Copy every line of the data that includes the string "John".

Stored data entries
====
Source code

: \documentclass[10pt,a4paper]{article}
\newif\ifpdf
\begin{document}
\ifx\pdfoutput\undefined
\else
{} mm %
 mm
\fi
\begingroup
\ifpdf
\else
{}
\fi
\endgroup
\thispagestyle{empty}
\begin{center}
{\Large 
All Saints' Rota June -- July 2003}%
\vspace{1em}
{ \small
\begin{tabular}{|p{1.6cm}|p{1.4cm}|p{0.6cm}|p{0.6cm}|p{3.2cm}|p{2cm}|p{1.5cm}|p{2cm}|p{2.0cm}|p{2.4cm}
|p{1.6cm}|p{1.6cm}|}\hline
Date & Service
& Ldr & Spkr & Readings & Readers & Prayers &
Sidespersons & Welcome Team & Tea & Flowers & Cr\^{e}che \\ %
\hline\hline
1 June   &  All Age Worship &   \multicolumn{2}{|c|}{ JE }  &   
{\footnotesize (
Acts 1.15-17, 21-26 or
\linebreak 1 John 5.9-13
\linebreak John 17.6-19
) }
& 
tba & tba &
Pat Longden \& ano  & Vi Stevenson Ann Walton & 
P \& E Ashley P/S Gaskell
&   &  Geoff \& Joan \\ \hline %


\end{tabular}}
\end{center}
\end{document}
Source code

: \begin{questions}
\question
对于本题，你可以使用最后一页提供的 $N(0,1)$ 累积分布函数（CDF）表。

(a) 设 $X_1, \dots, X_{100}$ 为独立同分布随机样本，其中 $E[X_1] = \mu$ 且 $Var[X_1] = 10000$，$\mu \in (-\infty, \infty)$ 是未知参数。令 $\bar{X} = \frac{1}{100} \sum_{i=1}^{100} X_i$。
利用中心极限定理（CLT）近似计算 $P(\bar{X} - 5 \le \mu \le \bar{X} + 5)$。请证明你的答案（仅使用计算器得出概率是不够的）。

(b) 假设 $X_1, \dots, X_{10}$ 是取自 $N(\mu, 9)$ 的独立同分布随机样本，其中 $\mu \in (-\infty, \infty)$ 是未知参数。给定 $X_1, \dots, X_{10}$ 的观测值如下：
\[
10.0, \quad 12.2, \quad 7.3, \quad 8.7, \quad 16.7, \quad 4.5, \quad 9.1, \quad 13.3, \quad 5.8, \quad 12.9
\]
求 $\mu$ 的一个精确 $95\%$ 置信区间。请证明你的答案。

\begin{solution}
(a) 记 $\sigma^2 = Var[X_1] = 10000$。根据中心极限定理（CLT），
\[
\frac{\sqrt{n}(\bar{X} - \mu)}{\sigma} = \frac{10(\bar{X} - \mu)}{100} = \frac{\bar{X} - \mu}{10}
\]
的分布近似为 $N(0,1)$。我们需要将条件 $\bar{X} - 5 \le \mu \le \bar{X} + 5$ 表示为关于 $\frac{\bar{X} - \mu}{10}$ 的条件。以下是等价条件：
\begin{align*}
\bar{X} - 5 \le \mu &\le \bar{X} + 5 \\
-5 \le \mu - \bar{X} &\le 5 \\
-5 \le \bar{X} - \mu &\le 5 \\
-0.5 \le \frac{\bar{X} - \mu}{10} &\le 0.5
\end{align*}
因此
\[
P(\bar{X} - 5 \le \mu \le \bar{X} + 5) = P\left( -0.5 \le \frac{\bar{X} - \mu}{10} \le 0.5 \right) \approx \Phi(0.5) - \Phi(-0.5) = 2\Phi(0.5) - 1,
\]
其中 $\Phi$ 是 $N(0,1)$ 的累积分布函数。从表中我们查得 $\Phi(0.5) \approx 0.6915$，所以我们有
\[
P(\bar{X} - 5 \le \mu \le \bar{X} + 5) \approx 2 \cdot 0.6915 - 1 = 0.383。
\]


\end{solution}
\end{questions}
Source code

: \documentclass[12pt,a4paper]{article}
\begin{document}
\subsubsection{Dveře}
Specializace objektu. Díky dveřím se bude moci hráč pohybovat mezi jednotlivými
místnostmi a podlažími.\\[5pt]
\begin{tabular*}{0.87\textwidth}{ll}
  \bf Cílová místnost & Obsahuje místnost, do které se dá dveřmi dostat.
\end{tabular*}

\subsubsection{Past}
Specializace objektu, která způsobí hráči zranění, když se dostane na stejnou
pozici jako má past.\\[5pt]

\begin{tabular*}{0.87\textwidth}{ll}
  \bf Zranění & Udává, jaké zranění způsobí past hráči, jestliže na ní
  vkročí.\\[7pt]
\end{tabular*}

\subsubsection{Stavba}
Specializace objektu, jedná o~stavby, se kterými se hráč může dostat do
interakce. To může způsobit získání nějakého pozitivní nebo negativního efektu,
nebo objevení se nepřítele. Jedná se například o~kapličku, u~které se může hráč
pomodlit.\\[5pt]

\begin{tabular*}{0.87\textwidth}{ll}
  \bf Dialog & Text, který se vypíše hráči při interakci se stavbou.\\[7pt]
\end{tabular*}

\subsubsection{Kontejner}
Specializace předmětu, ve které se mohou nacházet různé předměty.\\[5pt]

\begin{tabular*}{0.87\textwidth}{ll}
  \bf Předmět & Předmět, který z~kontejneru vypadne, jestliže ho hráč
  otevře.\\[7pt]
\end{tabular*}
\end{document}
====
EXERCISE RESULT
\linebreak 1 John 5.9-13
\linebreak John 17.6-19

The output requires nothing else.